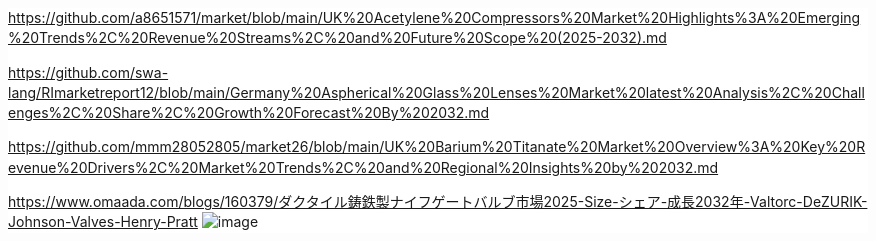 <a href=https://github.com/a8651571/market/blob/main/UK%20Acetylene%20Compressors%20Market%20Highlights%3A%20Emerging%20Trends%2C%20Revenue%20Streams%2C%20and%20Future%20Scope%20(2025-2032).md>https://github.com/a8651571/market/blob/main/UK%20Acetylene%20Compressors%20Market%20Highlights%3A%20Emerging%20Trends%2C%20Revenue%20Streams%2C%20and%20Future%20Scope%20(2025-2032).md</a>

<a href=https://github.com/swa-lang/RImarketreport12/blob/main/Germany%20Aspherical%20Glass%20Lenses%20Market%20latest%20Analysis%2C%20Challenges%2C%20Share%2C%20Growth%20Forecast%20By%202032.md>https://github.com/swa-lang/RImarketreport12/blob/main/Germany%20Aspherical%20Glass%20Lenses%20Market%20latest%20Analysis%2C%20Challenges%2C%20Share%2C%20Growth%20Forecast%20By%202032.md</a>

<a href=https://github.com/mmm28052805/market26/blob/main/UK%20Barium%20Titanate%20Market%20Overview%3A%20Key%20Revenue%20Drivers%2C%20Market%20Trends%2C%20and%20Regional%20Insights%20by%202032.md>https://github.com/mmm28052805/market26/blob/main/UK%20Barium%20Titanate%20Market%20Overview%3A%20Key%20Revenue%20Drivers%2C%20Market%20Trends%2C%20and%20Regional%20Insights%20by%202032.md</a>

<a href=https://www.omaada.com/blogs/160379/ダクタイル鋳鉄製ナイフゲートバルブ市場2025-Size-シェア-成長2032年-Valtorc-DeZURIK-Johnson-Valves-Henry-Pratt>https://www.omaada.com/blogs/160379/ダクタイル鋳鉄製ナイフゲートバルブ市場2025-Size-シェア-成長2032年-Valtorc-DeZURIK-Johnson-Valves-Henry-Pratt</a>
![image](https://github.com/user-attachments/assets/8102761f-6159-424a-82d7-aa3841715e37)

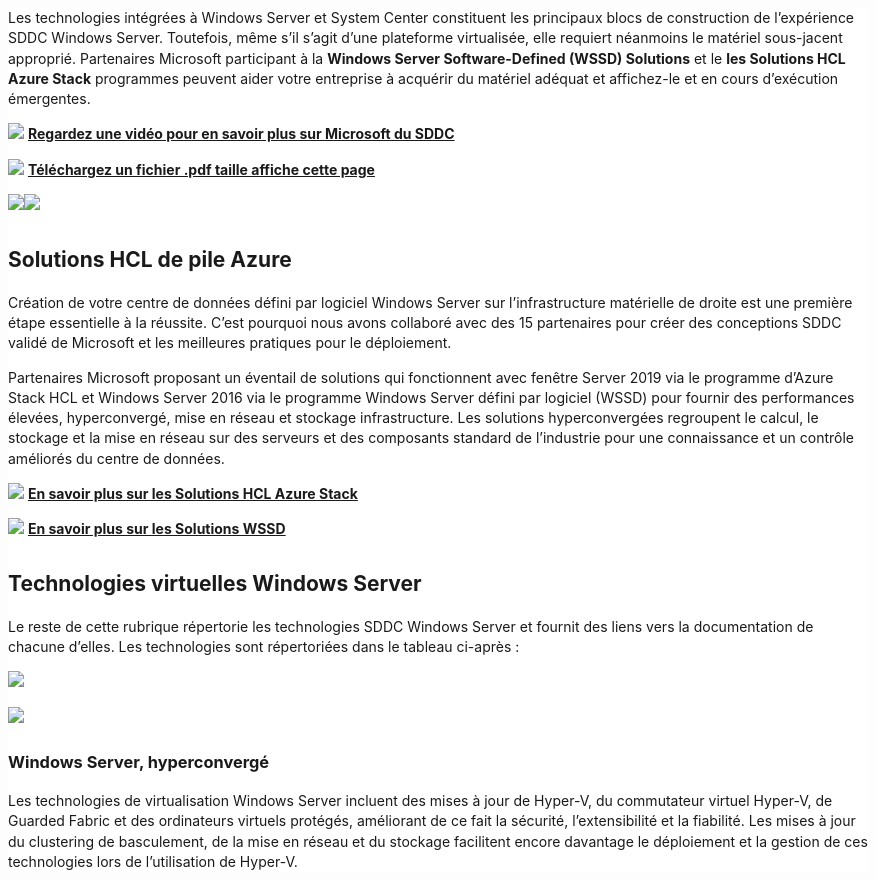 Les technologies intégrées à Windows Server et System Center constituent les principaux blocs de construction de l’expérience SDDC Windows Server. Toutefois, même s’il s’agit d’une plateforme virtualisée, elle requiert néanmoins le matériel sous-jacent approprié. Partenaires Microsoft participant à la **Windows Server Software-Defined (WSSD) Solutions** et le **les Solutions HCL Azure Stack** programmes peuvent aider votre entreprise à acquérir du matériel adéquat et affichez-le et en cours d’exécution émergentes.

![](media/sddc/video.png) **[Regardez une vidéo pour en savoir plus sur Microsoft du SDDC](https://mva.microsoft.com/en-US/training-courses/whats-new-in-windows-server-2016-16457?l=YcsJR6sXC_1006218965)**

![](media/sddc/poster-ico.png) **[Téléchargez un fichier .pdf taille affiche cette page](https://github.com/MicrosoftDocs/windowsserverdocs/blob/master/WindowsServerDocs/media/sddc/sddc_poster_0801417_ANSI-E.pdf)**

![](media/sddc/spacer1.png)<a href="https://github.com/MicrosoftDocs/windowsserverdocs/blob/master/WindowsServerDocs//media/sddc/sddc_poster_0801417_ANSI-E.pdf"><img src="media/sddc/poster.png"></a>

## <a name="azure-stack-hci-solutions"></a>Solutions HCL de pile Azure

Création de votre centre de données défini par logiciel Windows Server sur l’infrastructure matérielle de droite est une première étape essentielle à la réussite. C’est pourquoi nous avons collaboré avec des 15 partenaires pour créer des conceptions SDDC validé de Microsoft et les meilleures pratiques pour le déploiement.

Partenaires Microsoft proposant un éventail de solutions qui fonctionnent avec fenêtre Server 2019 via le programme d’Azure Stack HCL et Windows Server 2016 via le programme Windows Server défini par logiciel (WSSD) pour fournir des performances élevées, hyperconvergé, mise en réseau et stockage infrastructure. Les solutions hyperconvergées regroupent le calcul, le stockage et la mise en réseau sur des serveurs et des composants standard de l’industrie pour une connaissance et un contrôle améliorés du centre de données.

![](media/sddc/learn.png) **[En savoir plus sur les Solutions HCL Azure Stack](https://azure.microsoft.com/overview/azure-stack/hci)**

![](media/sddc/learn.png) **[En savoir plus sur les Solutions WSSD](https://www.microsoft.com/en-us/cloud-platform/software-defined-datacenter)**

## <a name="windows-server-virtualized-technologies"></a>Technologies virtuelles Windows Server ##

Le reste de cette rubrique répertorie les technologies SDDC Windows Server et fournit des liens vers la documentation de chacune d’elles. Les technologies sont répertoriées dans le tableau ci-après :

![](media/sddc/table.png)

![](media/sddc/virtualize.png)

### <a name="windows-server-hyper-converged"></a>Windows Server, hyperconvergé

Les technologies de virtualisation Windows Server incluent des mises à jour de Hyper-V, du commutateur virtuel Hyper-V, de Guarded Fabric et des ordinateurs virtuels protégés, améliorant de ce fait la sécurité, l’extensibilité et la fiabilité. Les mises à jour du clustering de basculement, de la mise en réseau et du stockage facilitent encore davantage le déploiement et la gestion de ces technologies lors de l’utilisation de Hyper\-V.
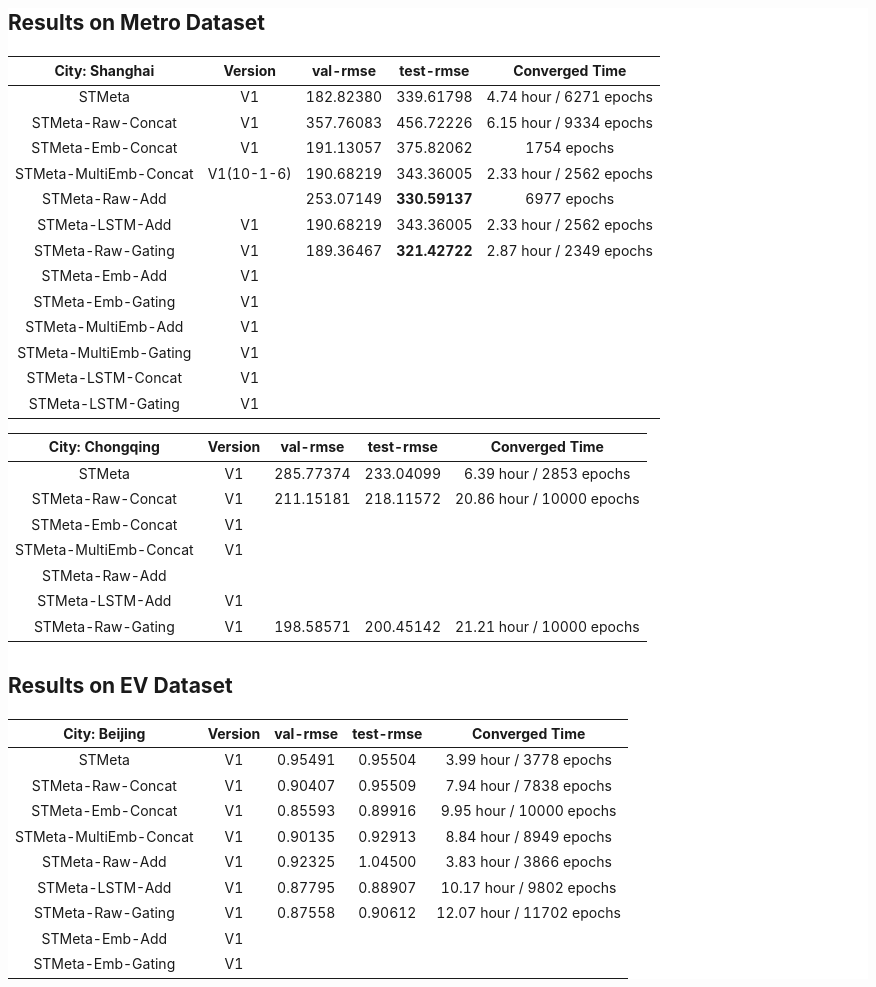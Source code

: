 

## Results on Metro Dataset

|   **City: Shanghai**   |  Version   | val-rmse  |   test-rmse   |     Converged Time      |
| :--------------------: | :--------: | :-------: | :-----------: | :---------------------: |
|         STMeta         |     V1     | 182.82380 |   339.61798   | 4.74 hour / 6271 epochs |
|     STMeta-Raw-Concat  |     V1     | 357.76083 |   456.72226   | 6.15 hour / 9334 epochs |
|   STMeta-Emb-Concat    |     V1     | 191.13057 |   375.82062   |       1754 epochs       |
| STMeta-MultiEmb-Concat | V1(10-1-6) | 190.68219 |   343.36005   | 2.33 hour / 2562 epochs |
|       STMeta-Raw-Add       |            | 253.07149 | **330.59137** |       6977 epochs       |
|    STMeta-LSTM-Add     |     V1     | 190.68219 |   343.36005   | 2.33 hour / 2562 epochs |
|     STMeta-Raw-Gating  |     V1     | 189.36467 | **321.42722** | 2.87 hour / 2349 epochs |
|     STMeta-Emb-Add     |   V1    |             |                           ||
|   STMeta-Emb-Gating    |   V1    |      |  ||
|  STMeta-MultiEmb-Add   |   V1    |             |                           ||
| STMeta-MultiEmb-Gating |   V1    |      |  ||
|   STMeta-LSTM-Concat   |   V1    |      |   ||
|   STMeta-LSTM-Gating   |   V1    |      |  ||

|  **City: Chongqing**   | Version | val-rmse  | test-rmse |      Converged Time       |
| :--------------------: | :-----: | :-------: | :-------: | :-----------------------: |
|         STMeta         |   V1    | 285.77374 | 233.04099 |  6.39 hour / 2853 epochs  |
|   STMeta-Raw-Concat    |   V1    | 211.15181 | 218.11572 | 20.86 hour / 10000 epochs |
|   STMeta-Emb-Concat    |   V1    |           |           |                           |
| STMeta-MultiEmb-Concat |   V1    |           |           |                           |
|     STMeta-Raw-Add     |         |           |           |                           |
|    STMeta-LSTM-Add     |   V1    |           |           |                           |
|   STMeta-Raw-Gating    |   V1    | 198.58571 | 200.45142 | 21.21 hour / 10000 epochs |



## Results on EV Dataset

|   **City: Beijing**    | Version | val-rmse | test-rmse |      Converged Time       |
| :--------------------: | :-----: | :------: | :-------: | :-----------------------: |
|         STMeta         |   V1    | 0.95491  |  0.95504  |  3.99 hour / 3778 epochs  |
|     STMeta-Raw-Concat  |   V1    | 0.90407  |  0.95509  |  7.94 hour / 7838 epochs  |
|   STMeta-Emb-Concat    |   V1    | 0.85593  |  0.89916  | 9.95 hour / 10000 epochs  |
| STMeta-MultiEmb-Concat |   V1    | 0.90135  |  0.92913  |  8.84 hour / 8949 epochs  |
|       STMeta-Raw-Add       |   V1    | 0.92325  |  1.04500  |  3.83 hour / 3866 epochs  |
|    STMeta-LSTM-Add     |   V1    | 0.87795  |  0.88907  | 10.17 hour / 9802 epochs  |
|     STMeta-Raw-Gating  |   V1    | 0.87558  |  0.90612  | 12.07 hour / 11702 epochs |
|     STMeta-Emb-Add     |   V1    |             |                           ||
|   STMeta-Emb-Gating    |   V1    |      |  ||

━━━━━━━━━━

== What the task requires ==
All lines above between those holding "285.77374 | 233.04099" and "3.99 hour /", inclusive, must be set down unchanged, and no other line may be included.

== Result for this task ==
|         STMeta         |   V1    | 285.77374 | 233.04099 |  6.39 hour / 2853 epochs  |
|   STMeta-Raw-Concat    |   V1    | 211.15181 | 218.11572 | 20.86 hour / 10000 epochs |
|   STMeta-Emb-Concat    |   V1    |           |           |                           |
| STMeta-MultiEmb-Concat |   V1    |           |           |                           |
|     STMeta-Raw-Add     |         |           |           |                           |
|    STMeta-LSTM-Add     |   V1    |           |           |                           |
|   STMeta-Raw-Gating    |   V1    | 198.58571 | 200.45142 | 21.21 hour / 10000 epochs |



## Results on EV Dataset

|   **City: Beijing**    | Version | val-rmse | test-rmse |      Converged Time       |
| :--------------------: | :-----: | :------: | :-------: | :-----------------------: |
|         STMeta         |   V1    | 0.95491  |  0.95504  |  3.99 hour / 3778 epochs  |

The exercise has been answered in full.